[Recorded data]
◇ ◇ ◇

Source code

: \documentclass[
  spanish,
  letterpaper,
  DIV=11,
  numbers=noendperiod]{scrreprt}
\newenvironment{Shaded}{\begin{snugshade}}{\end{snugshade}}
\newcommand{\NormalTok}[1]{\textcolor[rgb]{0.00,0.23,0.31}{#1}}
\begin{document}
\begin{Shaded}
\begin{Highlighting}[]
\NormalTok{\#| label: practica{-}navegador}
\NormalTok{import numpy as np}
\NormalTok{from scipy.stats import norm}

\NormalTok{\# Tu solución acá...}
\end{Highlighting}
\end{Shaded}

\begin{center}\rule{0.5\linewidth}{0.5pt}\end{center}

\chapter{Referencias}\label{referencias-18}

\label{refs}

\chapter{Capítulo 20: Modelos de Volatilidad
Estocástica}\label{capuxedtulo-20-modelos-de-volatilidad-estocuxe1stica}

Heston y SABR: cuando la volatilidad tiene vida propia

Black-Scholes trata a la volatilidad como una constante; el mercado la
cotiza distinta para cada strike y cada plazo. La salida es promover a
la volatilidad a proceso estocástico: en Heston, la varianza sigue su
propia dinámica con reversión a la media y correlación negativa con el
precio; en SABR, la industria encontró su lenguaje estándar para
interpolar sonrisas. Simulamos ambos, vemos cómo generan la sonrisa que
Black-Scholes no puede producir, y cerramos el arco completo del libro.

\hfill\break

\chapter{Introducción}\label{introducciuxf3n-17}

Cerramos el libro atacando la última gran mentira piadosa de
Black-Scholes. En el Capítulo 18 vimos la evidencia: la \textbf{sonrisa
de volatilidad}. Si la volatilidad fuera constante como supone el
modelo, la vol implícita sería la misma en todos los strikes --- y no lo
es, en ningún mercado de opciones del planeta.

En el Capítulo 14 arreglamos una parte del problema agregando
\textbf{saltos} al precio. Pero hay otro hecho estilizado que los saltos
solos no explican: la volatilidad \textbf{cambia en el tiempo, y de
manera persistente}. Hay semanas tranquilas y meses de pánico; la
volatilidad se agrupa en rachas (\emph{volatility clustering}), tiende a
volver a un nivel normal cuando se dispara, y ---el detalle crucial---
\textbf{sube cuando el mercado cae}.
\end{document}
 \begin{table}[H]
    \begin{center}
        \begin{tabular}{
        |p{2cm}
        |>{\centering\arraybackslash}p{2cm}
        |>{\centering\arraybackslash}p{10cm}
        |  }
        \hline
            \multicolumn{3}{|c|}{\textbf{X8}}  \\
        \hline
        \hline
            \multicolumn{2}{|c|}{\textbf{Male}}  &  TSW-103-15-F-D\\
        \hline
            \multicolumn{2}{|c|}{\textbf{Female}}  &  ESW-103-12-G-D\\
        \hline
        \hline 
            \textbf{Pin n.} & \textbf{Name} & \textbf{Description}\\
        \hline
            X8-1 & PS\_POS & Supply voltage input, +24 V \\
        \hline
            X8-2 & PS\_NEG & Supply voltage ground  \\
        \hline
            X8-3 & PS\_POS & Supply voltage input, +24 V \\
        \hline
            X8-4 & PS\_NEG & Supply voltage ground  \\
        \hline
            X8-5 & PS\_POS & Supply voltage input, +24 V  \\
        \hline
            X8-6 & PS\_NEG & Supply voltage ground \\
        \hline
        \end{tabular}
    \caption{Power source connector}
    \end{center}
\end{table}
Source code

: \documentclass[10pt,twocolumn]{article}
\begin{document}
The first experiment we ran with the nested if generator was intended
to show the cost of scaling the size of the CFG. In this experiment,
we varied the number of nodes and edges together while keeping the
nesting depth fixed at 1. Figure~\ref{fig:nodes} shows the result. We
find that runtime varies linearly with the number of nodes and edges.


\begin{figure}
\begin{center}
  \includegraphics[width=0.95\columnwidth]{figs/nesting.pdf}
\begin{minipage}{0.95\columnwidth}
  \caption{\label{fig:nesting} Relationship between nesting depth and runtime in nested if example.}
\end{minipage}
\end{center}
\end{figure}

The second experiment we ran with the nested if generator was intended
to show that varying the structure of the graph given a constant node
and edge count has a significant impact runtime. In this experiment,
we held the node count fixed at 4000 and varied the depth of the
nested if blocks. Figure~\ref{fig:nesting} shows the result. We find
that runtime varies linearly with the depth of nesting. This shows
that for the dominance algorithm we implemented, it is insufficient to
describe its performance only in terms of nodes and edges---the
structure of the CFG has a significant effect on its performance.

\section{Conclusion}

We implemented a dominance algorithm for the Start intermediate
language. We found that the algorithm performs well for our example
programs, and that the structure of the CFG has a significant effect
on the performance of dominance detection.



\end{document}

◇ ◇ ◇

**To do**
Write down every record shown above precisely.

**Output for this task**
Source code

: \documentclass[
  spanish,
  letterpaper,
  DIV=11,
  numbers=noendperiod]{scrreprt}
\newenvironment{Shaded}{\begin{snugshade}}{\end{snugshade}}
\newcommand{\NormalTok}[1]{\textcolor[rgb]{0.00,0.23,0.31}{#1}}
\begin{document}
\begin{Shaded}
\begin{Highlighting}[]
\NormalTok{\#| label: practica{-}navegador}
\NormalTok{import numpy as np}
\NormalTok{from scipy.stats import norm}

\NormalTok{\# Tu solución acá...}
\end{Highlighting}
\end{Shaded}

\begin{center}\rule{0.5\linewidth}{0.5pt}\end{center}

\chapter{Referencias}\label{referencias-18}

\label{refs}

\chapter{Capítulo 20: Modelos de Volatilidad
Estocástica}\label{capuxedtulo-20-modelos-de-volatilidad-estocuxe1stica}

Heston y SABR: cuando la volatilidad tiene vida propia

Black-Scholes trata a la volatilidad como una constante; el mercado la
cotiza distinta para cada strike y cada plazo. La salida es promover a
la volatilidad a proceso estocástico: en Heston, la varianza sigue su
propia dinámica con reversión a la media y correlación negativa con el
precio; en SABR, la industria encontró su lenguaje estándar para
interpolar sonrisas. Simulamos ambos, vemos cómo generan la sonrisa que
Black-Scholes no puede producir, y cerramos el arco completo del libro.

\hfill\break

\chapter{Introducción}\label{introducciuxf3n-17}

Cerramos el libro atacando la última gran mentira piadosa de
Black-Scholes. En el Capítulo 18 vimos la evidencia: la \textbf{sonrisa
de volatilidad}. Si la volatilidad fuera constante como supone el
modelo, la vol implícita sería la misma en todos los strikes --- y no lo
es, en ningún mercado de opciones del planeta.

En el Capítulo 14 arreglamos una parte del problema agregando
\textbf{saltos} al precio. Pero hay otro hecho estilizado que los saltos
solos no explican: la volatilidad \textbf{cambia en el tiempo, y de
manera persistente}. Hay semanas tranquilas y meses de pánico; la
volatilidad se agrupa en rachas (\emph{volatility clustering}), tiende a
volver a un nivel normal cuando se dispara, y ---el detalle crucial---
\textbf{sube cuando el mercado cae}.
\end{document}
 \begin{table}[H]
    \begin{center}
        \begin{tabular}{
        |p{2cm}
        |>{\centering\arraybackslash}p{2cm}
        |>{\centering\arraybackslash}p{10cm}
        |  }
        \hline
            \multicolumn{3}{|c|}{\textbf{X8}}  \\
        \hline
        \hline
            \multicolumn{2}{|c|}{\textbf{Male}}  &  TSW-103-15-F-D\\
        \hline
            \multicolumn{2}{|c|}{\textbf{Female}}  &  ESW-103-12-G-D\\
        \hline
        \hline 
            \textbf{Pin n.} & \textbf{Name} & \textbf{Description}\\
        \hline
            X8-1 & PS\_POS & Supply voltage input, +24 V \\
        \hline
            X8-2 & PS\_NEG & Supply voltage ground  \\
        \hline
            X8-3 & PS\_POS & Supply voltage input, +24 V \\
        \hline
            X8-4 & PS\_NEG & Supply voltage ground  \\
        \hline
            X8-5 & PS\_POS & Supply voltage input, +24 V  \\
        \hline
            X8-6 & PS\_NEG & Supply voltage ground \\
        \hline
        \end{tabular}
    \caption{Power source connector}
    \end{center}
\end{table}
Source code

: \documentclass[10pt,twocolumn]{article}
\begin{document}
The first experiment we ran with the nested if generator was intended
to show the cost of scaling the size of the CFG. In this experiment,
we varied the number of nodes and edges together while keeping the
nesting depth fixed at 1. Figure~\ref{fig:nodes} shows the result. We
find that runtime varies linearly with the number of nodes and edges.


\begin{figure}
\begin{center}
  \includegraphics[width=0.95\columnwidth]{figs/nesting.pdf}
\begin{minipage}{0.95\columnwidth}
  \caption{\label{fig:nesting} Relationship between nesting depth and runtime in nested if example.}
\end{minipage}
\end{center}
\end{figure}

The second experiment we ran with the nested if generator was intended
to show that varying the structure of the graph given a constant node
and edge count has a significant impact runtime. In this experiment,
we held the node count fixed at 4000 and varied the depth of the
nested if blocks. Figure~\ref{fig:nesting} shows the result. We find
that runtime varies linearly with the depth of nesting. This shows
that for the dominance algorithm we implemented, it is insufficient to
describe its performance only in terms of nodes and edges---the
structure of the CFG has a significant effect on its performance.

\section{Conclusion}

We implemented a dominance algorithm for the Start intermediate
language. We found that the algorithm performs well for our example
programs, and that the structure of the CFG has a significant effect
on the performance of dominance detection.



\end{document}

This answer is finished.